As demand increases for more sophisticated electronic devices, so too does the speed and functionality required; causing more heat to be generated. In addition to this, with the shrinking in size of electronic devices, the more tightly packed components and increased wattage per square centimetre creates a denser thermal environment, further increasing the heat generated and increasing the risk of overheating.
Other contributing factors to greater heat generation include the expectation for devices such as smartphones and tablets to operate longer, as well as the widespread adoption of LED lighting, in which the surface area to manage thermal transfer is very small.
In turn, this has spurred research and development into new and more efficient thermal interface materials (TIMs). The end goal is pretty simple: to reduce the risk of creating a void in the interface between two surfaces by ensuring good contact (‘wetting’) and to have the highest possible level of thermal conductivity along with the thinnest possible interface. There are a range of TIMs available, all with relative pros and cons, but there is an option available for pretty much any design need imaginable today.
We’ve put together some design considerations for finding the optimum thermal management solution:
One of the biggest issues to consider is power density. 100 watts over a square centimetre as opposed to 100 watts over a square inch have very different levels of power concentration and the higher the power density, the greater the need for thermal management.
Tip: Greases and liquid adhesives usually perform best in high power density applications.
As well as thermal conductivity, equally important is thermal impedance, which depends on the ‘wet-out’ or ‘wetting’, thermal conductivity and the thickness of the TIM. For instance, a metal foil has excellent thermal conductivity, but could allow air to be caught in the interface between two surfaces, thus reducing effective removal of heat.
Tip: There is a wide variety of TIMs available to designers using either lower-power components or creating high-powered devices such as LEDs.
Thermal management tapes have developed a great deal in the past decade and are often multi-purpose.

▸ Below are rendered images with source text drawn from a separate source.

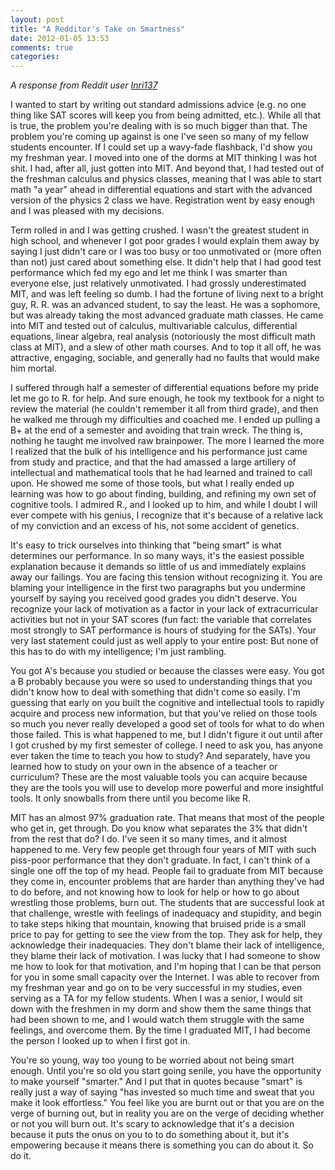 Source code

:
 ```yaml
---
layout: post
title: "A Redditor's Take on Smartness"
date: 2012-01-05 13:53
comments: true
categories: 
---
```

<em>A response from Reddit user <a
href="http://www.reddit.com/r/confession/comments/nxdzz/im_not_as_smart_as_i_thought_i_was/c3d91jl">Inri137</a></em>

I wanted to start by writing out standard admissions advice (e.g. no one thing like SAT scores will keep you from being admitted, etc.). While all that is true, the problem you're dealing with is so much bigger than that. The problem you're coming up against is one I've seen so many of my fellow students encounter. If I could set up a wavy-fade flashback, I'd show you my freshman year.
I moved into one of the dorms at MIT thinking I was hot shit. I had, after all, just gotten into MIT. And beyond that, I had tested out of the freshman calculus and physics classes, meaning that I was able to start math "a year" ahead in differential equations and start with the advanced version of the physics 2 class we have. Registration went by easy enough and I was pleased with my decisions.

Term rolled in and I was getting crushed. I wasn't the greatest student in high school, and whenever I got poor grades I would explain them away by saying I just didn't care or I was too busy or too unmotivated or (more often than not) just cared about something else. It didn't help that I had good test performance which fed my ego and let me think I was smarter than everyone else, just relatively unmotivated. I had grossly underestimated MIT, and was left feeling so dumb.
I had the fortune of living next to a bright guy, R. R. was an advanced student, to say the least. He was a sophomore, but was already taking the most advanced graduate math classes. He came into MIT and tested out of calculus, multivariable calculus, differential equations, linear algebra, real analysis (notoriously the most difficult math class at MIT), and a slew of other math courses. And to top it all off, he was attractive, engaging, sociable, and generally had no faults that would make him mortal.

I suffered through half a semester of differential equations before my pride let me go to R. for help. And sure enough, he took my textbook for a night to review the material (he couldn't remember it all from third grade), and then he walked me through my difficulties and coached me. I ended up pulling a B+ at the end of a semester and avoiding that train wreck. The thing is, nothing he taught me involved raw brainpower. The more I learned the more I realized that the bulk of his intelligence and his performance just came from study and practice, and that the had amassed a large artillery of intellectual and mathematical tools that he had learned and trained to call upon. He showed me some of those tools, but what I really ended up learning was how to go about finding, building, and refining my own set of cognitive tools. I admired R., and I looked up to him, and while I doubt I will ever compete with his genius, I recognize that it's because of a relative lack of my conviction and an excess of his, not some accident of genetics.

It's easy to trick ourselves into thinking that "being smart" is what determines our performance. In so many ways, it's the easiest possible explanation because it demands so little of us and immediately explains away our failings. You are facing this tension without recognizing it. You are blaming your intelligence in the first two paragraphs but you undermine yourself by saying you received good grades you didn't deserve. You recognize your lack of motivation as a factor in your lack of extracurricular activities but not in your SAT scores (fun fact: the variable that correlates most strongly to SAT performance is hours of studying for the SATs). Your very last statement could just as well apply to your entire post:
But none of this has to do with my intelligence; I'm just rambling.

You got A's because you studied or because the classes were easy. You got a B probably because you were so used to understanding things that you didn't know how to deal with something that didn't come so easily. I'm guessing that early on you built the cognitive and intellectual tools to rapidly acquire and process new information, but that you've relied on those tools so much you never really developed a good set of tools for what to do when those failed. This is what happened to me, but I didn't figure it out until after I got crushed by my first semester of college. I need to ask you, has anyone ever taken the time to teach you how to study? And separately, have you learned how to study on your own in the absence of a teacher or curriculum? These are the most valuable tools you can acquire because they are the tools you will use to develop more powerful and more insightful tools. It only snowballs from there until you become like R.

MIT has an almost 97% graduation rate. That means that most of the people who get in, get through. Do you know what separates the 3% that didn't from the rest that do? I do. I've seen it so many times, and it almost happened to me. Very few people get through four years of MIT with such piss-poor performance that they don't graduate. In fact, I can't think of a single one off the top of my head. People fail to graduate from MIT because they come in, encounter problems that are harder than anything they've had to do before, and not knowing how to look for help or how to go about wrestling those problems, burn out. The students that are successful look at that challenge, wrestle with feelings of inadequacy and stupidity, and begin to take steps hiking that mountain, knowing that bruised pride is a small price to pay for getting to see the view from the top. They ask for help, they acknowledge their inadequacies. They don't blame their lack of intelligence, they blame their lack of motivation. I was lucky that I had someone to show me how to look for that motivation, and I'm hoping that I can be that person for you in some small capacity over the Internet. I was able to recover from my freshman year and go on to be very successful in my studies, even serving as a TA for my fellow students. When I was a senior, I would sit down with the freshmen in my dorm and show them the same things that had been shown to me, and I would watch them struggle with the same feelings, and overcome them. By the time I graduated MIT, I had become the person I looked up to when I first got in.

You're so young, way too young to be worried about not being smart enough. Until you're so old you start going senile, you have the opportunity to make yourself "smarter." And I put that in quotes because "smart" is really just a way of saying "has invested so much time and sweat that you make it look effortless." You feel like you are burnt out or that you are on the verge of burning out, but in reality you are on the verge of deciding whether or not you will burn out. It's scary to acknowledge that it's a decision because it puts the onus on you to to do something about it, but it's empowering because it means there is something you can do about it.
So do it.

They incorporate a fixing adhesive, meaning no additional fixing is required, and some contain EMI properties too. Tapes typically present a very cost effective option and can be die-cut to suit rapid assembly. Tapes do have a limit on the amount of power they can handle, though they will be sufficient for many lower-power density applications.
Tip: To achieve a sufficient degree of ‘wetting’, always seek out tapes that have good conformability.
Pads have evolved considerably in the past few years. Previously viewed as gap fillers, pads are now a good substrate with low thermal resistance and are excellent for providing the close conformity needed to ensure no air enters the interface between two surfaces.
As well as traditional silicone pads – which have excellent softness – acrylic pads are also available and have superior heat transfer properties, as well as eliminating oil swelling and the risk of silicone outgassing, which can lead to corrosion. While acrylic pads are not as soft as silicone, they are suitable for many powered design needs. Thermal pads can also be die-cut into custom shapes, to achieve a range of benefits, including rapid assembly.
Tip: Thermal pads require additional fixing materials, so this needs to be included in the design process.
Thermal greases and liquid adhesives
Greases and liquid adhesives are usually the best option where an extremely thin interface layer is required. They both offer excellent wetting ability and liquid adhesives offer a high bond strength. An additional attachment method is required where using a thermal grease and these products can be messy in their application.
Tip: Greases and liquid adhesives are usually the best option for higher powered devices – e.g. CPUs.